Born-Oppenheimer molecular dynamics can be expensive for many reasons. Firstly, it requires supercells with more than 100 atoms. Secondly, computation of the electronic ground state at every time step is time consuming. Thirdly, the cell must be fully equilibrated. The precision of the calculations is statistically linked to the number of configurations used: any property $A$ for which we want to calculate the ensemble average $\langle A \rangle$ must be converged with respect to the number of uncorrelated time steps.

To minimize the equilibration time, the simulation cell can be initialized to a thermally excited state by selecting initial atomic velocities and displacement amplitudes according to the Maxwell-Boltzmann1 or Bose - Einstein distributions.

Starting with the equations of motion for the supercell (given harmonic force constants)

$$ \begin{equation} \begin{pmatrix} m_1 \ddot{\mathbf{u}}_1 \\ m_2 \ddot{\mathbf{u}}_2 \\ \vdots \\ m_{N_a} \ddot{\mathbf{u}}_{N_a} \end{pmatrix}= \begin{pmatrix} \mathbf{\Phi}_{11} & \mathbf{\Phi}_{12} & \cdots & \mathbf{\Phi}_{1N_a} \\ \mathbf{\Phi}_{21} & \mathbf{\Phi}_{22} & \cdots & \mathbf{\Phi}_{2N_a} \\ \vdots & \vdots & \ddots & \vdots \\ \mathbf{\Phi}_{N_a1} & \mathbf{\Phi}_{N_a2} & \cdots & \mathbf{\Phi}_{N_aN_a} \end{pmatrix} \begin{pmatrix} \mathbf{u}_1\\ \mathbf{u}_2 \\ \vdots \\ \mathbf{u}_{N_a} \\ \end{pmatrix} \end{equation} $$

we diagonalise these and get obtaining $3N_a$ eigenvalues $\omega^2_s$ and eigenvectors $\epsilon_s$. In the given cell, we can use this normal mode transformation to express the instantaneous positions and velocities,

$$ \begin{align} u_i = & \sum_{s=1}^{3N_a} \epsilon_{is} A_{is} \sin( \omega_s t+\delta_s ) \\ \dot{u}_i = & \sum_{s=1}^{3N_a} \epsilon_{is} A_{is} \omega_s \cos( \omega_s t+\delta_s) \end{align} $$

This is identical to the transformation introduced in phonon dispersion relations, except that the masses are incorporated in the normal mode amplitudes. We also omit the choice of $\mathbf{q}$-vector, since we are only interested in the modes that are commensurate with the supercell. This leads to the dynamical matrix being a real symmetric matrix, with real eigenvalues and real eigenvectors.

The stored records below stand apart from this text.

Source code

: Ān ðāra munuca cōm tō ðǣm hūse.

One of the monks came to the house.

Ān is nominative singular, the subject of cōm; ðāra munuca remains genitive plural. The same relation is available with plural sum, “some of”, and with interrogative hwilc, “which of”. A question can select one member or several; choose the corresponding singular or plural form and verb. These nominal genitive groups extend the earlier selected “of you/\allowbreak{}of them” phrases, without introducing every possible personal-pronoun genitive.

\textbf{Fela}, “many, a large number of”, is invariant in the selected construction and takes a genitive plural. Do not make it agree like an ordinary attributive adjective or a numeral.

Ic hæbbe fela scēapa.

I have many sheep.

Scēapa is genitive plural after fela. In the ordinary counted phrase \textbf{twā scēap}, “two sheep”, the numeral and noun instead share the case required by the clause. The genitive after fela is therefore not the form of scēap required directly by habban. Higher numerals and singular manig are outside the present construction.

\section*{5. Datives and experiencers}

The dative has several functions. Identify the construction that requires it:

The normal mode amplitudes $A_s$ and the phase $\delta_s$ will be determined by the following boundary conditions: we require a set of positions and velocities that correspond to a canonical ensemble. We choose $A_s$ so that they are normally distributed around their mean value and that each mode $s$ should contribute, on average, $k_B T/2$ to the internal energy. Then

$$ \begin{equation} \langle A_{is} \rangle = \sqrt{\frac{\hbar (2n_s+1) }{2 m_i \omega_s}} \approx \frac{1}{\omega_s}\sqrt{\frac{k_BT}{m_i}}, \end{equation} $$

where the approximate result is in the classical limit, $\hbar \omega \ll k_BT $. The appropriate distribution of atomic positions and velocities is given by,

$$ \begin{align} u_i & = \sum_{s=1}^{3N_a} \epsilon_{is} \langle A_{is} \rangle \sqrt{-2\ln \xi_1}\sin 2\pi\xi_2 \\ \dot{u}_i & = \sum_{s=1}^{3N_a} \omega_s \epsilon_{is} \langle A_{is} \rangle \sqrt{-2\ln \xi_1}\cos 2\pi\xi_2 \end{align} $$

Here, $0 \lt \xi_n \lt 1$, represents a uniform distribution of random numbers, which are transformed to a normal distribution using the standard Box-Muller transform.

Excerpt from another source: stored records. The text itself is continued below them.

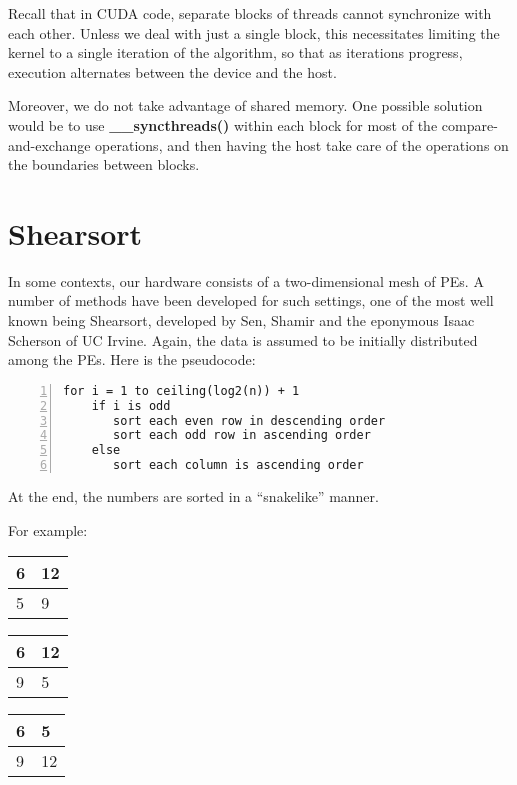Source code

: Recall that in CUDA code, separate blocks of threads cannot
synchronize with each other.  Unless we deal with just a single block,
this necessitates limiting the kernel to a single iteration of the
algorithm, so that as iterations progress, execution alternates between
the device and the host.  

Moreover, we do not take advantage of shared memory.  One possible
solution would be to use {\bf \_\_syncthreads()} within each block for
most of the compare-and-exchange operations, and then having the host
take care of the operations on the boundaries between blocks.

\section{Shearsort}

In some contexts, our hardware consists of a two-dimensional mesh of
PEs.  A number of methods have been developed for such settings, one of
the most well known being Shearsort, developed by Sen, Shamir and the
eponymous Isaac Scherson of UC Irvine.  Again, the data is assumed to be
initially distributed among the PEs.  Here is the pseudocode:

\begin{Verbatim}[fontsize=\relsize{-2},numbers=left]
for i = 1 to ceiling(log2(n)) + 1
    if i is odd
       sort each even row in descending order
       sort each odd row in ascending order
    else
       sort each column is ascending order
\end{Verbatim}

At the end, the numbers are sorted in a ``snakelike'' manner.

For example:

\begin{tabular}{|l|l|}
\hline
6 & 12 \\ \hline 
5 & 9 \\ \hline 
\end{tabular}

\begin{tabular}{|l|l|}
\hline
6 & 12 \\ \hline 
9 & 5 \\ \hline 
\end{tabular}

\begin{tabular}{|l|l|}
\hline
6 & 5 \\ \hline 
9 & 12 \\ \hline 
\end{tabular}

Choosing the mean amplitudes in the classical limit gives us a snapshot in time from a canonical Maxwell-Boltzmann ensemble (within the harmonic approximation), which results in a starting point that reduces the time until equilibration by orders of magnitude. Choosing a Bose-Einstein distribution of mean amplitudes and velocities instead allows us to sample phase space while including quantum thermal disorder at low temperatures.

For applications where one does not need consecutive timesteps, the starting configurations generated by this can be used by run several simultaneous instances of Born-Oppenheimer molecular dynamics with different random starting configurations, rather than running a single long instance. This strategy allows for parallelization of Born-Oppenheimer molecular dynamics with near perfect linear scaling, since the overhead of equilibration time is almost completely eliminated.

This is illustrated in the plot above. This is the singular value decomposition of molecular dynamics trajectories. A single colored field corresponds to data from a single random initial starting configuration. The dimensions spanned per unit time is greatly increased by stitching together calculations from different initial configurations. That is, 10 MD runs of 1000 time steps explores phase space better than a single MD run of 10x1000 time steps.

Matching with a Debye temperature

Up until this point we have assumed you have forceconstants to generate the normal mode displacements. If you don't, it's possible to guess them. The following procedure is used: assume a pair potential $U(r)$ which obeys

$$ \begin{equation} \frac{ \partial U(r)}{\partial r_{ij} }=0 \end{equation} $$

and

$$ \begin{equation} \frac{ \partial^2 U(r)}{\partial r_{ij}^2 }=\frac{\alpha}{r_{ij}^4} \end{equation} $$

Here $r_{ij}$ is a pair distance in the supercell. Forceconstants can be calculated analytically from a pair potential, in this case they are given by

$$ \begin{equation} \mathbf{\Phi}(r)= -\frac{\alpha}{r^6} \begin{pmatrix} r_x^2 & r_x r_y & r_x r_z \\ r_x r_y & r_y^2 & r_y r_z \\ r_x r_z & r_y r_z & r_z^2 \end{pmatrix} \end{equation} $$

By definition, this will always produce stable phonons with the correct symmetry. The parameter $\alpha$ is determined by numerically matching the zero-point motion of the phonons to a Debye temperature (option --debyte_temperature):

$$ \begin{equation} \frac{1}{N} \sum_i \frac{\hbar \omega_i(\alpha)}{2} = \frac{9 k_B T_D}{8} \end{equation} $$

Or alternatively matching the maximum frequency to a reference value (option --maximum_frequency). Using actual forceconstants is of course better, but this procedure generates surprisingly good configurations.

Stochastic sampling

The thermalized samples produced by this code can be used to obtain finite-temperature interatomic force constants directly. A small tutorial is provided here.

Input files

Output files

The desired number of configurations are printed in VASP POSCAR format by default, but the --output_format option can provide output in a variety of formats.

  • contcar_conf0001
  • contcar_conf0002
  • contcar_conf0003
  • ...

In case you used a Debye temperature to generate the configurations, outfile.fakeforceconstant will be written. Use phonon dispersion relations to plot it and check that the frequencies are reasonable.